**Instructions for the task**
Only lines with the string "VERTEX" should be returned from the data below.

(Records from a data collection)
┌──
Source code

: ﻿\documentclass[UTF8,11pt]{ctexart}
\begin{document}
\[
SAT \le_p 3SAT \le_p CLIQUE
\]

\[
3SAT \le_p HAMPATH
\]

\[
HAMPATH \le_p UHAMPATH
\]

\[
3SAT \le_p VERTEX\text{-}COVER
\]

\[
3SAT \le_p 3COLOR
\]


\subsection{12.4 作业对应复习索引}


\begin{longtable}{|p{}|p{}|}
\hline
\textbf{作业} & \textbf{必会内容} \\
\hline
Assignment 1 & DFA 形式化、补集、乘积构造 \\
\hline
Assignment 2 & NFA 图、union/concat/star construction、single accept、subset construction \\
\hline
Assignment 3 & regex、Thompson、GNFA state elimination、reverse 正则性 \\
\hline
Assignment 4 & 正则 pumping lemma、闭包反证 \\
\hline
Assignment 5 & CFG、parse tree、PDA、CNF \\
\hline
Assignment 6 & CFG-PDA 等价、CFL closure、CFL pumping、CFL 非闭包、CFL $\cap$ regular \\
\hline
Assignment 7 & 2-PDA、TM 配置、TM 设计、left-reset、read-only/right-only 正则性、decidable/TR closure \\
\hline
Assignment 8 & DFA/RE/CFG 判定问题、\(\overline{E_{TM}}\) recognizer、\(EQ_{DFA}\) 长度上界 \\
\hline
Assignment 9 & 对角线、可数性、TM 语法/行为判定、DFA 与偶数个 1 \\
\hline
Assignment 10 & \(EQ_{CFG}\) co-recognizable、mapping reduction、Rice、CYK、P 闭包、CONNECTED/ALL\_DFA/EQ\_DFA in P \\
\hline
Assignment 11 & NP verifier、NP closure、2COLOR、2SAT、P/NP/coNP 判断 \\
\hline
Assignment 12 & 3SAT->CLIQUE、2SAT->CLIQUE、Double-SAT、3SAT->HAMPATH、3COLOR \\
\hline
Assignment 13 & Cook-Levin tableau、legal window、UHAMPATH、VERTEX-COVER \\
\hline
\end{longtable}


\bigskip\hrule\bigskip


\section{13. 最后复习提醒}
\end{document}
└──
┌──
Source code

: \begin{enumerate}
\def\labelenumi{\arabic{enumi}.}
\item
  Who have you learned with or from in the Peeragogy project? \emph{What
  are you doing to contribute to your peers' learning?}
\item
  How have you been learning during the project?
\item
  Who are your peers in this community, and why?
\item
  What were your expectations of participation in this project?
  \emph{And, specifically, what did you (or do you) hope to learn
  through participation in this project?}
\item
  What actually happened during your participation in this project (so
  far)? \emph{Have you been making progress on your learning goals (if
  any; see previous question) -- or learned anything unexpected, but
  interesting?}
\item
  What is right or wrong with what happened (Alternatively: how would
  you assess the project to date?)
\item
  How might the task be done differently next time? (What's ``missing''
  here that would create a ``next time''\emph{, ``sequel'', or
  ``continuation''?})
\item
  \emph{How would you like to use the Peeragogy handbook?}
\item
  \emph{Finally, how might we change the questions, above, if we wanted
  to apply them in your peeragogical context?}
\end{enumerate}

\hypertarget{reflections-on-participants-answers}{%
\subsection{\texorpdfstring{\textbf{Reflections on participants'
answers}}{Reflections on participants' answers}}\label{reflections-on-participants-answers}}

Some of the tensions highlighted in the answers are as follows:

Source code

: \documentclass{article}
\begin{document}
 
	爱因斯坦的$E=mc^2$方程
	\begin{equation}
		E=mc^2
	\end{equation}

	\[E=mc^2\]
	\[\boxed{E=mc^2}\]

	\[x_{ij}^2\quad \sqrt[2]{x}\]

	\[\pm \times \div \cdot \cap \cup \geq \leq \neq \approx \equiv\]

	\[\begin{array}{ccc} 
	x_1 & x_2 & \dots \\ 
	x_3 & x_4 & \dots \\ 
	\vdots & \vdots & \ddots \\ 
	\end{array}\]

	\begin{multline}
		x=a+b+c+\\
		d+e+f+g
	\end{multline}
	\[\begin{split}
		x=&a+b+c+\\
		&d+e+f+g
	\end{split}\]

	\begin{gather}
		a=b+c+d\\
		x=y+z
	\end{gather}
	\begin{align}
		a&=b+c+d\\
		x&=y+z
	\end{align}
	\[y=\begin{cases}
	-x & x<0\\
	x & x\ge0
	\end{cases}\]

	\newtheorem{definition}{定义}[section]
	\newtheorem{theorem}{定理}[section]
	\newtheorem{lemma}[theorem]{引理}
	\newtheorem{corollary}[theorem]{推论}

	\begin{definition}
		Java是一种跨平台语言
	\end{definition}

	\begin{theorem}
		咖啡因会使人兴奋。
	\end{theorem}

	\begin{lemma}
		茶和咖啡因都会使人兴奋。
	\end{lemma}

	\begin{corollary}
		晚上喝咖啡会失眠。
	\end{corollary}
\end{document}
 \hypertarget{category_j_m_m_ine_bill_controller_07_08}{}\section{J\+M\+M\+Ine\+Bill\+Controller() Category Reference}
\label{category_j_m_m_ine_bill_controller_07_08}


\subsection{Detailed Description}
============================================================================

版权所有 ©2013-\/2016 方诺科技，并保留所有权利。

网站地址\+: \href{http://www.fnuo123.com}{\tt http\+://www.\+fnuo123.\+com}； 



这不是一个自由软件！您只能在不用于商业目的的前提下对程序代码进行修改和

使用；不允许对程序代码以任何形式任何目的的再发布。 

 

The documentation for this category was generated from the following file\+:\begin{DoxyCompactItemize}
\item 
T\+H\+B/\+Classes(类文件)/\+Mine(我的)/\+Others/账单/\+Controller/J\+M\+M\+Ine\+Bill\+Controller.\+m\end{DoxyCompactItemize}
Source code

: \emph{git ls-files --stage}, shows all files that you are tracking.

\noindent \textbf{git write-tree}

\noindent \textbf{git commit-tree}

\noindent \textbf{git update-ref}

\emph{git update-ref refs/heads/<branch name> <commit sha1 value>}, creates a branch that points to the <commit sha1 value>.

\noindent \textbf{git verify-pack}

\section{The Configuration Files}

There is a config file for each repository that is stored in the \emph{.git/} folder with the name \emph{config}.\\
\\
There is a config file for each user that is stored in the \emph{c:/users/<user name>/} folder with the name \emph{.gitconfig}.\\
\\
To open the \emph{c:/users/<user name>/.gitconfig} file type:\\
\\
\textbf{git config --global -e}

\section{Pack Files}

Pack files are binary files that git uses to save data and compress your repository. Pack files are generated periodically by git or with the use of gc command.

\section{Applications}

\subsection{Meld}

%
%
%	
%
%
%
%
└──
┌──
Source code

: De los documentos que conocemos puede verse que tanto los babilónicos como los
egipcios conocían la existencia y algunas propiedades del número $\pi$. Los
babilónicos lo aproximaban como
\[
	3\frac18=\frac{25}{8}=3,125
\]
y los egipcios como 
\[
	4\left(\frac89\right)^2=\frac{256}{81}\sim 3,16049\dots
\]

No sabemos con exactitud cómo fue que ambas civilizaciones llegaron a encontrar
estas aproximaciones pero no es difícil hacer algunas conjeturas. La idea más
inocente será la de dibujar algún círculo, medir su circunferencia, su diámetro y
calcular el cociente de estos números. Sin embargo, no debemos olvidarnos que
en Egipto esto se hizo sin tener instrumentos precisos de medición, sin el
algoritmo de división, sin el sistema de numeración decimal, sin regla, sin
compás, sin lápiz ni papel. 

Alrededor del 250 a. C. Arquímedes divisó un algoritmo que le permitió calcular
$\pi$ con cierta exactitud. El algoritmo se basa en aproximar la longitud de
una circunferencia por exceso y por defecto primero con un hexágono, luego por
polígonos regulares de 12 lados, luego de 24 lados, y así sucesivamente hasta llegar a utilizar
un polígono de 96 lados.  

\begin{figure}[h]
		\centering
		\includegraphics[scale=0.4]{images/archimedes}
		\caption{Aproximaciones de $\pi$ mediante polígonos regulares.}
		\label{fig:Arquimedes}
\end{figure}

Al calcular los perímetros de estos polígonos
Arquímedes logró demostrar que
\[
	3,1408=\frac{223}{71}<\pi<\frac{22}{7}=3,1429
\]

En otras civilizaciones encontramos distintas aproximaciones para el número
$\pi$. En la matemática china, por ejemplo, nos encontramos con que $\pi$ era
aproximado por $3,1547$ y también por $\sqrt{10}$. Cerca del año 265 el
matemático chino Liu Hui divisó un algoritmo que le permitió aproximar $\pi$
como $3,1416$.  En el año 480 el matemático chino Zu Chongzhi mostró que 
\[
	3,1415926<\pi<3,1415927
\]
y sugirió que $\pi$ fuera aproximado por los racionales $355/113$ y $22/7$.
└──
**Solution below**
3SAT \le_p VERTEX\text{-}COVER
Assignment 13 & Cook-Levin tableau、legal window、UHAMPATH、VERTEX-COVER \\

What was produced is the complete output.